A 26 ª Vara da Infância e Juventude de São Luis vem acompanhado o problema mais de perto desde 2005, através do Promotor de Justiça Márcio Tadeu Silva: “desde então foram tentadas algumas possibilidades de acordo com a Vale para assumir seus compromissos, mas nada adiantou”.
Silva ressalta que nos diálogos com a mineradora “expusemos diversas vezes que a ferrovia está sob concessão da Vale, cedida por contrato do poder público e por isso ela é responsável sobre a questão de segurança da linha férrea, isso está no contrato”.
Não obtendo resposta pela Vale para sanar a situação, Silva recorreu à Agência Nacional de Transportes Terrestre (ANTT). “Na ANTT eles me falaram que a Vale estava certa nos seus procedimentos de segurança; assim como a própria mineradora, a agência colocou a culpa nas crianças”, lamenta o promotor da vara de São Luis.
Para Júnior é uma exigência simples: “eu não estou pedindo nada além de cumprir a lei, acho estranho a Vale recorrer no Tribunal de Justiça contra essa ação na tentativa de achar outros culpados, é só ela respeitar o ECA, mais nada”, conclui.
O “jeito Vale” de atuar
Os “meninos do trem”, assim como foi batizado o problema, são crianças e adolescentes que entram sem serem percebidas nas estações e se escondem nos vagões de passageiros ou de minério que vai para São Luis. “São crianças que sofrem maus tratos em casa ou passam por algum tipo de dificuldade financeira e vão para a capital maranhense, geralmente para se prostituírem ou mendigarem”, explica Ivonete.
Entregues ao conselho tutelar de São Luis por funcionários da Vale, dois meninos e duas meninas entre dez e quatorze anos, que desembarcaram na ultima estação da EFC, na comunidade de Anjo da Guarda, revelam como a Vale interage com a situação.
Os relatos, que foram gravados em vídeo, contam sobre a abordagem que sofreram por funcionários da mineradora na estação: “o carro da Vale veio e a gente correu para dentro do mato, ai eles pararam e desceram do carro e correram atrás da gente com arma na mão, aí um guarda disse: não corre, eu vou atirar”.
Com medo, o adolescente relata no vídeo que todos voltaram: “ai eles pegaram nós, botaram no chão, na pedra.
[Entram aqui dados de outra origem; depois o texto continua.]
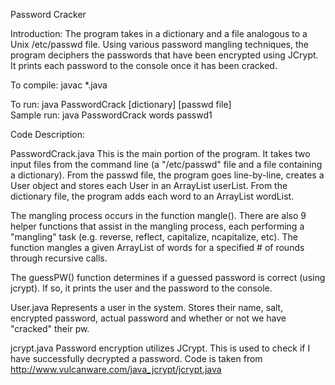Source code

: Password Cracker

Introduction:
The program takes in a dictionary and a file analogous to a Unix /etc/passwd file. Using various password mangling techniques, the program deciphers the passwords that have been encrypted using JCrypt. It prints each password to the console once it has been cracked. 

To compile:
javac *.java

To run:
java PasswordCrack [dictionary] [passwd file]<br>
Sample run: java PasswordCrack words passwd1

Code Description:

PasswordCrack.java
This is the main portion of the program. It takes two
input files from the command line (a "/etc/passwd" file and a file containing a
dictionary). From the passwd file, the program goes line-by-line, creates a User 
object and stores each User in an ArrayList userList. From the dictionary file,
the program adds each word to an ArrayList<String> wordList.

The mangling process occurs in the function mangle(). There are also 9 helper 
functions that assist in the mangling process, each performing a "mangling"
task (e.g. reverse, reflect, capitalize, ncapitalize, etc). The function mangles
a given ArrayList<String> of words for a specified # of rounds through recursive
calls.

The guessPW() function determines if a guessed password is correct (using jcrypt). 
If so, it prints the user and the password to the console.

User.java
Represents a user in the system. Stores their name, salt, encrypted
password, actual password and whether or not we have "cracked" their pw.

jcrypt.java 
Password encryption utilizes JCrypt. This is used to check if I have successfully decrypted a password. Code is taken from http://www.vulcanware.com/java_jcrypt/jcrypt.java
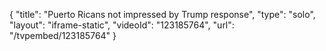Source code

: {
    "title": "Puerto Ricans not impressed by Trump response",
    "type": "solo",
    "layout": "iframe-static",
    "videoId": "123185764",
    "url": "\/tvpembed\/123185764"
}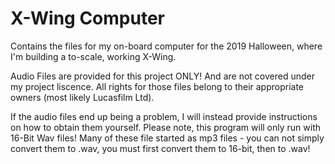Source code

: # X-Wing Computer
Contains the files for my on-board computer for the 2019 Halloween, where I'm building a to-scale, working X-Wing.

Audio Files are provided for this project ONLY! And are not covered under my project liscence. All rights for those files belong to their appropriate owners (most likely Lucasfilm Ltd).

If the audio files end up being a problem, I will instead provide instructions on how to obtain them yourself. Please note, this program will only run with 16-Bit Wav files! Many of these file started as mp3 files - you can not simply convert them to .wav, you must first convert them to 16-bit, then to .wav!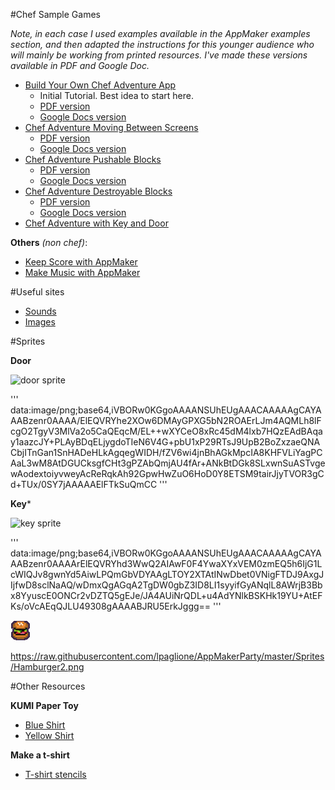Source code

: #Chef Sample Games

_Note, in each case I used examples available in the AppMaker examples section, and then adapted the instructions for this younger audience who will mainly be working from printed resources. I've made these versions available in PDF and Google Doc._

* [Build Your Own Chef Adventure App](https://mcbeckster.makes.org/thimble/NTc4NjgzMTM2/chef-adventure-game)
    * Initial Tutorial. Best idea to start here.
    * [PDF version](https://github.com/lpaglione/AppMakerParty/blob/master/InstructionSheetsPDF/ChefGame-Basic_Instructions.pdf?raw=true)
    * [Google Docs version](http://bit.ly/1A1TAky)
* [Chef Adventure Moving Between Screens](https://scott.makes.org/thimble/LTEyNjY2MTQwMTY=/chef-adventure-game-multi-maze)
    * [PDF version](https://github.com/lpaglione/AppMakerParty/blob/master/InstructionSheetsPDF/ChefGameAddon-multi_screens.pdf?raw=true)
    * [Google Docs version](https://docs.google.com/document/d/1EPYCsfG-k4FEZmrqHXBP3sAseH9OCjzvTkKVN1kBq7U/edit?usp=sharing)
* [Chef Adventure Pushable Blocks](https://scott.makes.org/thimble/MTY1Mjc1MjY0MA==/chef-adventure-pushable-blocks)
    * [PDF version](https://github.com/lpaglione/AppMakerParty/blob/master/InstructionSheetsPDF/ChefGameAddon-push_block.pdf?raw=true)
    * [Google Docs version](https://docs.google.com/document/d/142RbjrhhPPHwoUIXVWIqHVtu3gpeJ4XAwE7bIapEDyk/edit?usp=sharing)
* [Chef Adventure Destroyable Blocks](https://nick095.makes.org/thimble/MTgwNTk3NTgwOA==/chef-adventure-destroyable-blocks)
    * [PDF version](https://github.com/lpaglione/AppMakerParty/blob/master/InstructionSheetsPDF/ChefGameAddon-destroy_block.pdf?raw=true)
    * [Google Docs version](https://docs.google.com/document/d/12OTjwNklIhFmDyjtrIYo0YQ4bYTpBXNkzfe9l9_CAj0/edit?usp=sharing)
* [Chef Adventure with Key and Door](https://scott.makes.org/thimble/MTMxNzAxMTcxMg==/chef-adventure-game-key-and-door-tutorial)

**Others** _(non chef)_:

* [Keep Score with AppMaker](https://mcbeckster.makes.org/thimble/MjAzNTg3NjA5Ng==/keep-score-with-appmaker-becky-edits)
* [Make Music with AppMaker](https://secretrobotron.makes.org/thimble/OTA1NzA3NTIw/make-music-with-appmaker)


#Useful sites

* [Sounds](http://soundjax.com/)
* [Images](https://www.google.com/imghp)

#Sprites

**Door**

![door sprite](https://www.evernote.com/shard/s13/sh/8269281b-78a2-4e24-b1a4-502c81fe03af/67300f15bfa01533731eafc5164b923f/deep/0/Welcome-to-Appmaker.png)

'''
data:image/png;base64,iVBORw0KGgoAAAANSUhEUgAAACAAAAAgCAYAAABzenr0AAAA/ElEQVRYhe2XOw6DMAyGPXG5bN2ROAErLJm4AQMLh8lFcgO2TgyV3MlVa2o5CaQEqcM/EL++wXYCeO8xRc45dM4lxb7HQzEAdBAqay1aazcJY+PLAyBDqELjygdoTIeN6V4G+pbU1xP29RTsJ9UpB2BoZxzaeQNACbjITnGan1SnHADeHLkAgqegWIDH/fZV6wi4jnBhAGkMpcIA8KHFVLiYagPCAaL3wM8AtDGUCksgfCHt3gPZAbQmjAU4fAr+ANkBtDGk8SLxwnSuASTvgewAodextoiyvweyAcReRqkAh92GpwHwZuO6HoD0Y8ETSM9tairJjyTVOR3gCd+TUx/0SY7jAAAAAElFTkSuQmCC
'''

**Key***

![key sprite](https://www.evernote.com/shard/s13/sh/eb25d13a-4612-462c-89ca-d44c24116d95/23023291b3e34ed95cbc7fc978ff34a0/deep/0/Welcome-to-Appmaker.png)

'''
data:image/png;base64,iVBORw0KGgoAAAANSUhEUgAAACAAAAAgCAYAAABzenr0AAAArElEQVRYhd3WwQ2AIAwF0F4YwaXYxVEM0zmEQ5h6IjG1LcWIQJv8gwnYd5AiwLPQmGbVDYAAgLTOY2XTAtINwDbet0VNigFTDJ9AxgJIjfwD8sclNaAQ/wDmxQgAGqA2TgDW0gbZ3ID8LI1syyifGyANqlL8AWrjB3Bbx8YyuscE0ONCr2vDZTQ5gEJe/JA4AUiNrQDL+u4AdYNlkBSKHk19YU+AtEFKs/oVcAEqQJLU49308gAAAABJRU5ErkJggg==
'''

![Hamburger](https://raw.githubusercontent.com/lpaglione/AppMakerParty/master/Sprites/Hamburger2.png)

https://raw.githubusercontent.com/lpaglione/AppMakerParty/master/Sprites/Hamburger2.png


#Other Resources

**KUMI Paper Toy**

* [Blue Shirt](https://party.webmaker.org/party-resources/KUMI-Papertoy-blue.pdf)
* [Yellow Shirt](https://party.webmaker.org/party-resources/KUMI-Papertoy-yellow.pdf)

**Make a t-shirt**

* [T-shirt stencils](https://tbx.makes.org/thimble/stencil-a-tshirt)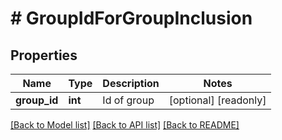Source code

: # # GroupIdForGroupInclusion

## Properties

Name | Type | Description | Notes
------------ | ------------- | ------------- | -------------
**group_id** | **int** | Id of group | [optional] [readonly]

[[Back to Model list]](../../README.md#models) [[Back to API list]](../../README.md#endpoints) [[Back to README]](../../README.md)
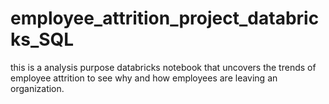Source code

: # employee_attrition_project_databricks_SQL
this is a analysis purpose databricks notebook that uncovers the trends of employee attrition to see why and how employees are leaving an organization.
Aí pegou um pau e começou a dar lapada, deu primeiro nela, (aponta para a menina ao seu lado) deu uma nas costelas do outro e deu uma aqui em mim”, revela.
O guarda da estação ainda teria dito, segundo o adolescente: “rapaz eu tenho três balas, é uma para cada um”.
Os meninos e as meninas dizem que não é a primeira vez que adentram os vagões da Vale sem serem percebidos; pelo relato deles, não existe nenhuma fiscalização ou medida que impeça esse acesso às cargas de minério.